生活保護利用者が交通事故によって慰謝料等を受け取った場合、交通事故後に受け取った保護費は、資力があるのに保護を受けたものとして生活保護法63条に基づく返還請求がなされます。 このとき、弁護士費用等の実費だけではなく、自立更生費についても返還額から控除することができます。
この「自立更生費」とは、世帯の自立に資するものに充てる費用です。例えば、家電製品を買い換える費用や資格取得の費用など様々なものが認められます。 変わったところでは、10年以上を墓参をしていなかったので、そのための交通費を認めてもらったこともありました。
参考になるものとしては、東日本大震災時に出された通知に付けられた費目例でしょうか(添付PDFの4枚目です)。これに限られませんが、イメージは湧くと思います。
大事なことは当事者の方のニーズを聞き取ることです。これまでお金が無くてできなかったこと、買えなかったものはないか、聞いてほしいと思います。この段階ではあまり制限せず、自由に言ってもらって、後から認められるかどうかを精査するくらいで良いと思います。
その上で、できればそれらの費用の裏付け資料を集めたいところです。例えば、家電製品であれば量販店で見積もりを取ってきてもらうなどです。 私は、それらの資料を取りまとめて、自立更生費として認めるよう求める意見書を作って福祉事務所に提出するところまでやっています。
なお、自立更生費について教示しないでなされた63条返還決定は、審査請求で取り消されることもあります。私も何件か、教示せずになされた63条返還決定について、審査請求で取消裁決を取っています。

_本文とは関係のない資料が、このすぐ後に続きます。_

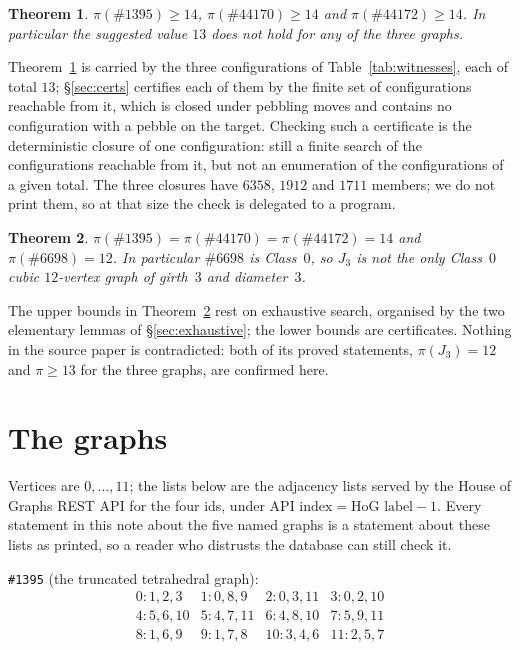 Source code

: \documentclass[11pt]{amsart}
\newtheorem{theorem}{Theorem}
\theoremstyle{remark}
\newcommand{\HoG}[1]{\#\mathrm{#1}}
\begin{document}
\begin{theorem}\label{thm:13}
$\pi(\HoG{1395})\ge14$, $\pi(\HoG{44170})\ge14$ and $\pi(\HoG{44172})\ge14$. In
particular the suggested value $13$ does not hold for any of the three graphs.
\end{theorem}

Theorem~\ref{thm:13} is carried by the three configurations of
Table~\ref{tab:witnesses}, each of total $13$; \S\ref{sec:certs} certifies each
of them by the finite set of configurations reachable from it, which is closed
under pebbling moves and contains no configuration with a pebble on the target.
Checking such a certificate is the deterministic closure of one configuration:
still a finite search of the configurations reachable from it, but not an
enumeration of the configurations of a given total. The three closures
have $6358$, $1912$ and $1711$ members; we do not print them, so at that size the
check is delegated to a program.

\begin{theorem}\label{thm:exact}
$\pi(\HoG{1395})=\pi(\HoG{44170})=\pi(\HoG{44172})=14$ and
$\pi(\HoG{6698})=12$. In particular $\HoG{6698}$ is Class~$0$, so $J_3$ is
\emph{not} the only Class~$0$ cubic $12$-vertex graph of girth~$3$ and
diameter~$3$.
\end{theorem}

The upper bounds in Theorem~\ref{thm:exact} rest on exhaustive search, organised
by the two elementary lemmas of \S\ref{sec:exhaustive}; the lower bounds are
certificates. Nothing in the source paper is contradicted: both of its proved
statements, $\pi(J_3)=12$ and $\pi\ge13$ for the three graphs, are confirmed
here.

\section{The graphs}\label{sec:graphs}

Vertices are $0,\dots,11$; the lists below are the adjacency lists served by the
House of Graphs REST API for the four ids, under
$\text{API index}=\text{HoG label}-1$. Every statement in this note about the five
named graphs is a statement about these lists as printed, so a reader who
distrusts the database can still check it.

\medskip
\noindent\texttt{\#1395} (the truncated tetrahedral graph):
\[\begin{array}{llll}
 0\colon 1,2,3 & 1\colon 0,8,9 & 2\colon 0,3,11 & 3\colon 0,2,10\\
 4\colon 5,6,10 & 5\colon 4,7,11 & 6\colon 4,8,10 & 7\colon 5,9,11\\
 8\colon 1,6,9 & 9\colon 1,7,8 & 10\colon 3,4,6 & 11\colon 2,5,7
\end{array}\]
\end{document}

弁護士の皆様におかれましては、できる限り依頼者利益を図るため、自立更生費が認められるように活動をしていただければと思います。
【補足】2022年10月16日のツイート
このツイートについて補足をします。それは「どのような収入であれば自立更生費を認められるのか」です。 この点は生活保護実施要領次官通知第8-3(3)に示されています。例えば、社協等からの貸付、自立更生目的の恵与金、災害等に対する保証金・保険金・見舞金などで一定の制限があります。
より正確には以下のとおりです(記号は次官通知での記号です)。これらのお金のうち「当該被保護世帯の自立更生のために当てられる額」が収入認定から除外されます。
ウ 他法、他施策等により貸し付けられた資金
エ 自立更生を目的として恵与される金銭
オ 災害等によって損害を受けたことにより臨時的に受ける補償金、保険金又は見舞金
カ 保護の実施機関の指導又は指示により、動産又は不動産を売却して得た金銭
キ 死亡を支給事由として臨時的に受ける保険金(オに該当するものを除く。)
交通事故の損害賠償金は「オ」に当たるものとして考えられます。 その一方で、例えば消費者金融に対する過払金などはどれにも当てはまりません。
これらに当たる収入については、自立更生のための費用を積み上げて収入認定除外を求めることが考えられます。 一方で、次官通知第8-3(3)にはそもそも収入として認定しない収入(社会事業団体からの恵与金など)も定められていますが範囲が限定されています。